Furthermore, I know a lot of people (most notably myself!) who have outlying symptoms, symptoms that don’t quite fit the diagnosis that seems most appropriate for them. A good example of this is someone with a bipolar II diagnosis who’s had one full-blown manic episode in 50 years. Does that one episode make her bipolar I? The flavor of her disorder is definitely more depression/hypomania. The people I know who have schizoaffective disorder probably fit their diagnosis the best, but schizoaffective disorder is a controversial diagnosis that some psychiatrists want to get rid of, so that just kind of proves my point.

Lately I’ve come to believe that there’s a multidimensional spectrum of psychotic/affective disorders, similar to the (also very complex and multidimensional) autism spectrum.*** And where you are on the spectrum can shift over time, in more than one direction.

Refreshingly, I am not the only person to think this way.

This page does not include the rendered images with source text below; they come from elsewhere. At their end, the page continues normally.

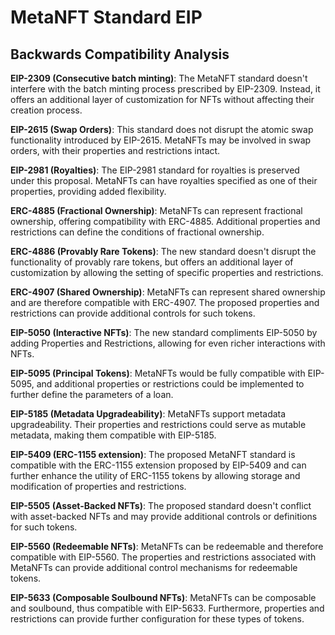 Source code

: 
# MetaNFT Standard EIP
## Backwards Compatibility Analysis

**EIP-2309 (Consecutive batch minting)**: The MetaNFT standard doesn't interfere with the batch minting process prescribed by EIP-2309. Instead, it offers an additional layer of customization for NFTs without affecting their creation process.

**EIP-2615 (Swap Orders)**: This standard does not disrupt the atomic swap functionality introduced by EIP-2615. MetaNFTs may be involved in swap orders, with their properties and restrictions intact.

**EIP-2981 (Royalties)**: The EIP-2981 standard for royalties is preserved under this proposal. MetaNFTs can have royalties specified as one of their properties, providing added flexibility.

**ERC-4885 (Fractional Ownership)**: MetaNFTs can represent fractional ownership, offering compatibility with ERC-4885. Additional properties and restrictions can define the conditions of fractional ownership.

**ERC-4886 (Provably Rare Tokens)**: The new standard doesn't disrupt the functionality of provably rare tokens, but offers an additional layer of customization by allowing the setting of specific properties and restrictions.

**ERC-4907 (Shared Ownership)**: MetaNFTs can represent shared ownership and are therefore compatible with ERC-4907. The proposed properties and restrictions can provide additional controls for such tokens.

**EIP-5050 (Interactive NFTs)**: The new standard compliments EIP-5050 by adding Properties and Restrictions, allowing for even richer interactions with NFTs.

**EIP-5095 (Principal Tokens)**: MetaNFTs would be fully compatible with EIP-5095, and additional properties or restrictions could be implemented to further define the parameters of a loan.

**EIP-5185 (Metadata Upgradeability)**: MetaNFTs support metadata upgradeability. Their properties and restrictions could serve as mutable metadata, making them compatible with EIP-5185.

**EIP-5409 (ERC-1155 extension)**: The proposed MetaNFT standard is compatible with the ERC-1155 extension proposed by EIP-5409 and can further enhance the utility of ERC-1155 tokens by allowing storage and modification of properties and restrictions.

**EIP-5505 (Asset-Backed NFTs)**: The proposed standard doesn't conflict with asset-backed NFTs and may provide additional controls or definitions for such tokens.

**EIP-5560 (Redeemable NFTs)**: MetaNFTs can be redeemable and therefore compatible with EIP-5560. The properties and restrictions associated with MetaNFTs can provide additional control mechanisms for redeemable tokens.

**EIP-5633 (Composable Soulbound NFTs)**: MetaNFTs can be composable and soulbound, thus compatible with EIP-5633. Furthermore, properties and restrictions can provide further configuration for these types of tokens.
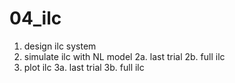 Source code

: # 04_ilc

1. design ilc system
2. simulate ilc with NL model
    2a. last trial
    2b. full ilc
3. plot ilc 
    3a. last trial
    3b. full ilc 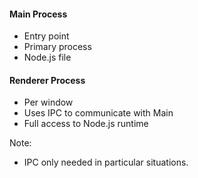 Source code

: #### Main Process

- Entry point
- Primary process
- Node.js file

#### Renderer Process
- Per window
- Uses IPC to communicate with Main
- Full access to Node.js runtime

Note:

- IPC only needed in particular situations. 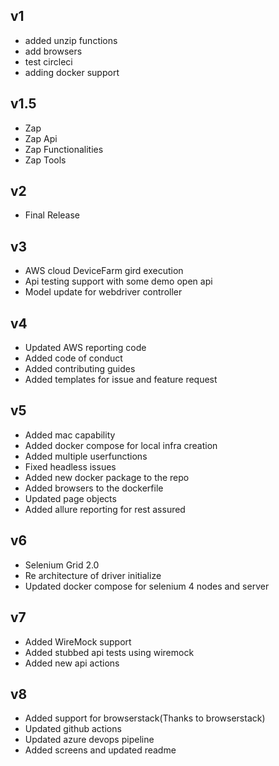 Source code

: ## v1
* added unzip functions
* add browsers
* test circleci
* adding docker support

## v1.5
* Zap
* Zap Api
* Zap Functionalities
* Zap Tools

## v2

* Final Release

## v3
* AWS cloud DeviceFarm gird execution
* Api testing support with some demo open api
* Model update for webdriver controller

## v4
* Updated AWS reporting code
* Added code of conduct
* Added contributing guides
* Added templates for issue and feature request

## v5
* Added mac capability
* Added docker compose for local infra creation
* Added multiple userfunctions
* Fixed headless issues
* Added new docker package to the repo
* Added browsers to the dockerfile
* Updated page objects
* Added allure reporting for rest assured

## v6
* Selenium Grid 2.0
* Re architecture of driver initialize
* Updated docker compose for selenium 4 nodes and server

## v7
* Added WireMock support
* Added stubbed api tests using wiremock
* Added new api actions

## v8
* Added support for browserstack(Thanks to browserstack)
* Updated github actions
* Updated azure devops pipeline
* Added screens and updated readme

There’s even actual scientific evidence for it. The “Kraepelinian Dichotomy,” which made a hard distinction between mood disorders and schizophrenia, is being called into question. (I’ll post some links below for those who want to dig deeper but are too clinically depressed to google.) Let me just state here that in one study, 45% of patients with psychotic disorders did not fit a diagnosis of bipolar or schizophrenia, but had elements of both. That’s almost half.

Here’s a little graph to illustrate how I kind of envision the spectrum:

mood spectrum (2)

 

The Y axis is mood, ranging through shades of depression, hypomania and mania. The X axis is psychosis, ranging from no psychotic symptoms through fluctuating paranoid delusions to round-the-clock hallucinations with anosognosia. Then there’s the Z axis coming out towards you, a third dimension, for anxiety.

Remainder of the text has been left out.